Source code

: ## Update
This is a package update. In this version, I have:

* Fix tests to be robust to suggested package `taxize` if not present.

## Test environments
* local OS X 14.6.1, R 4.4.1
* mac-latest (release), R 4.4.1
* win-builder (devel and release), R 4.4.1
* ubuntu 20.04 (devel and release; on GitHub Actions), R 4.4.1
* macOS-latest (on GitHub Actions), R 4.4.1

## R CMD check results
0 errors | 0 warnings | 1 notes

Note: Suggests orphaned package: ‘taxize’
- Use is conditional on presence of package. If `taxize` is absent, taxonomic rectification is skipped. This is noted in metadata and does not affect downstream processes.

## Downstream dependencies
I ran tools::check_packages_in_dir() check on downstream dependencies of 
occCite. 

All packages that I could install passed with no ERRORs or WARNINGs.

____

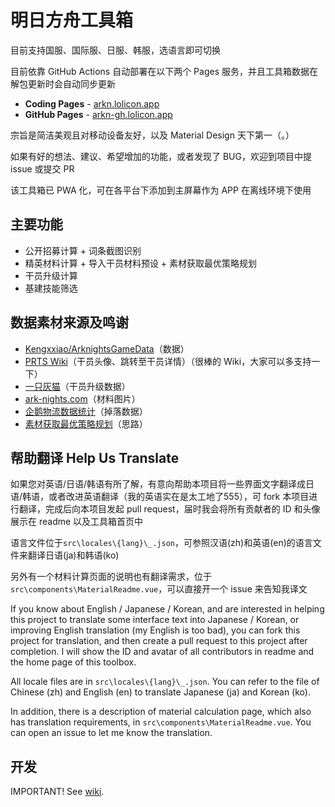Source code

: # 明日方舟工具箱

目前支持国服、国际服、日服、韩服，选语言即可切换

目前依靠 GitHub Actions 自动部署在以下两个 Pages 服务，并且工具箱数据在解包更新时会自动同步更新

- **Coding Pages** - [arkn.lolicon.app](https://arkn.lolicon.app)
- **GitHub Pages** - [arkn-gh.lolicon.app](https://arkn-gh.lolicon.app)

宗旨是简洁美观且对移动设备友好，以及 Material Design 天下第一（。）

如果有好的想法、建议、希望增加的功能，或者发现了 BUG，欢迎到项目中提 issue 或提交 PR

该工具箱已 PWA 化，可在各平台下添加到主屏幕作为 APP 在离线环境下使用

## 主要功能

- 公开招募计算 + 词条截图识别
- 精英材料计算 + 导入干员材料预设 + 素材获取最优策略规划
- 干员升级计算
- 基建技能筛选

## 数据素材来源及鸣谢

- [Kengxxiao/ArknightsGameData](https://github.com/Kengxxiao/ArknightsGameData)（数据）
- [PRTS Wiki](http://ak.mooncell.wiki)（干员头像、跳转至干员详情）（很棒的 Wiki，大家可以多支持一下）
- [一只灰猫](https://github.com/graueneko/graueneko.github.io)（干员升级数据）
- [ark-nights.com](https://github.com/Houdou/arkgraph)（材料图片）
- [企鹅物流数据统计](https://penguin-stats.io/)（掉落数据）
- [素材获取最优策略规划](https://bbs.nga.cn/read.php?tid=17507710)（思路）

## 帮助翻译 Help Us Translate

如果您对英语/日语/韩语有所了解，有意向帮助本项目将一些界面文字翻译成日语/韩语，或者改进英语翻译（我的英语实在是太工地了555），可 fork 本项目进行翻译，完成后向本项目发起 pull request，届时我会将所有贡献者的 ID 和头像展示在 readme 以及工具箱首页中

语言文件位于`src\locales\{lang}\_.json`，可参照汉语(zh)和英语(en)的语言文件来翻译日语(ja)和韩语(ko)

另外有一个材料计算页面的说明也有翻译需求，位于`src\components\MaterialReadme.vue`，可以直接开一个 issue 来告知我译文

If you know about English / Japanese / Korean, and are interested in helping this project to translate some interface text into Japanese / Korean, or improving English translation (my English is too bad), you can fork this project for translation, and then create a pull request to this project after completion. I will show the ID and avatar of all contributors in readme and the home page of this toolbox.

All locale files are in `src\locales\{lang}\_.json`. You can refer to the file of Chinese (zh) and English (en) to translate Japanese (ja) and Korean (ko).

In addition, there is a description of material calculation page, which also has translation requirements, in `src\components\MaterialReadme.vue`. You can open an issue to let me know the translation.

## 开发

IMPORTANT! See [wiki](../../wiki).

____

● Instructions to follow:
Copy out every line from the material above where the string "lolicon" turns up.

● Written solution:
- **Coding Pages** - [arkn.lolicon.app](https://arkn.lolicon.app)
- **GitHub Pages** - [arkn-gh.lolicon.app](https://arkn-gh.lolicon.app)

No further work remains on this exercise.